Reading Shakespeare in Klingon… Qapla’
“Ak ak ak…ak ak AK! Ak ak. Ak ak ak. ACK ACK!”
That’s the sophisticated language used by giant-brained aliens in the film “Mars Attacks,” and the only fictional language I’ve ever memorised by heart (and used to yell at people).
But it’s mere baby babble compared to the stunning variety of constructed languages (or ‘conlangs’ for short) that have been developed over the years. According to the website Langmaker, there are more than 1,000 language inventors and 1,902 made-up languages, from Ayvarith to Zyem.

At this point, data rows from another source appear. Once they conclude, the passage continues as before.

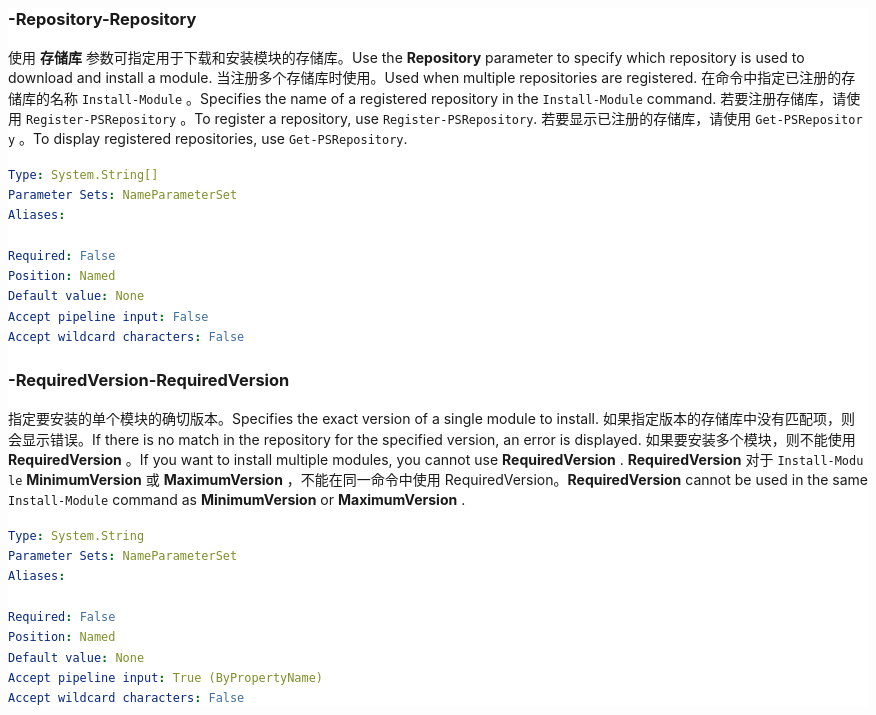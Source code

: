 ### <span data-ttu-id="27841-188">-Repository</span><span class="sxs-lookup"><span data-stu-id="27841-188">-Repository</span></span>

<span data-ttu-id="27841-189">使用 **存储库** 参数可指定用于下载和安装模块的存储库。</span><span class="sxs-lookup"><span data-stu-id="27841-189">Use the **Repository** parameter to specify which repository is used to download and install a module.</span></span> <span data-ttu-id="27841-190">当注册多个存储库时使用。</span><span class="sxs-lookup"><span data-stu-id="27841-190">Used when multiple repositories are registered.</span></span> <span data-ttu-id="27841-191">在命令中指定已注册的存储库的名称 `Install-Module` 。</span><span class="sxs-lookup"><span data-stu-id="27841-191">Specifies the name of a registered repository in the `Install-Module` command.</span></span> <span data-ttu-id="27841-192">若要注册存储库，请使用 `Register-PSRepository` 。</span><span class="sxs-lookup"><span data-stu-id="27841-192">To register a repository, use `Register-PSRepository`.</span></span>
<span data-ttu-id="27841-193">若要显示已注册的存储库，请使用 `Get-PSRepository` 。</span><span class="sxs-lookup"><span data-stu-id="27841-193">To display registered repositories, use `Get-PSRepository`.</span></span>

```yaml
Type: System.String[]
Parameter Sets: NameParameterSet
Aliases:

Required: False
Position: Named
Default value: None
Accept pipeline input: False
Accept wildcard characters: False
```

### <span data-ttu-id="27841-194">-RequiredVersion</span><span class="sxs-lookup"><span data-stu-id="27841-194">-RequiredVersion</span></span>

<span data-ttu-id="27841-195">指定要安装的单个模块的确切版本。</span><span class="sxs-lookup"><span data-stu-id="27841-195">Specifies the exact version of a single module to install.</span></span> <span data-ttu-id="27841-196">如果指定版本的存储库中没有匹配项，则会显示错误。</span><span class="sxs-lookup"><span data-stu-id="27841-196">If there is no match in the repository for the specified version, an error is displayed.</span></span> <span data-ttu-id="27841-197">如果要安装多个模块，则不能使用 **RequiredVersion** 。</span><span class="sxs-lookup"><span data-stu-id="27841-197">If you want to install multiple modules, you cannot use **RequiredVersion** .</span></span> <span data-ttu-id="27841-198">**RequiredVersion** 对于 `Install-Module` **MinimumVersion** 或 **MaximumVersion** ，不能在同一命令中使用 RequiredVersion。</span><span class="sxs-lookup"><span data-stu-id="27841-198">**RequiredVersion** cannot be used in the same `Install-Module` command as **MinimumVersion** or **MaximumVersion** .</span></span>

```yaml
Type: System.String
Parameter Sets: NameParameterSet
Aliases:

Required: False
Position: Named
Default value: None
Accept pipeline input: True (ByPropertyName)
Accept wildcard characters: False
```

Linguists use these constructed languages to “dissect how real language works,” according to Amber Dance, a writer for the Los Angeles Times.
“Once the private arena of J.R.R. Tolkien, Esperanto speakers and grunting Klingon fanatics, invented languages have flourished on the Internet and begun creeping into the public domain,” she writes.
Klingon, the language used by an alien race in Star Trek, remains the most popular of all of Hollywood’s invented languages, according to the Guinness Book of World Records. Other contenders include Elvish (Lord of the Rings), Alienese (Futurama), Lapine (Watership Down) and Na’vi (Avatar).
Marc Okrand developed the language of Klingon while working as a screenwriter for Stark Trek. He’s also a linguist, whose dissertation charted the grammar of a now-extinct Native American language.
Most constructed languages follow the basic tenants of natural languages — containing the ‘ah’ sound, for example — but Okrand purposefully broke these rules, choosing the rarest form of sentence construction: the object-verb-subject form. “I boarded the Enterprise” would, in Klingon, be expressed as “The Enterprise boarded I.”
The resulting language is culturally baffling. “[Okrand] ended up with something that sounds like an ungodly combination of Hindi, Arabic, Tlingit, and Yiddish and works like a mix of Japanese, Turkish, and Mohawk,” says Arika Okrent, a writer for Slate.
Klingon’s vocabulary, heavily centred on Star Trek concepts like space crafts and warfare, can make it unwieldy for day-to-day use (a car must be ‘docked’ – not parked –for example). But that hasn’t stopped Klingon devotees from using it to conduct marriage ceremonies, write songs, translate Shakespeare’s Hamlet and even create Klingon translations of the Bible.
All of which begs the question: why? Why memorise “36 verb suffixes and 26 noun suffixes” that have no practical value, other than to communicate with fellow fans?
“Klingon isn’t about practicality, or status, or even about love for the original Star Trek series,” according to Okrent. “It’s about language for language’s sake, and the joy of doing something that’s not easy, without regard for worldly recognition.”
In other words, mastering the art of Klingon is its own reward. It allows the speaker to immerse oneself in a fictional universe that’s full of parallels to our own.
After all, language isn’t just a system for assigning meaning; it’s also a feeling. Constructed languages can even have a therapeutic effect on their speaker.
So, at the next wedding you attend; why not give a toast in Klingon?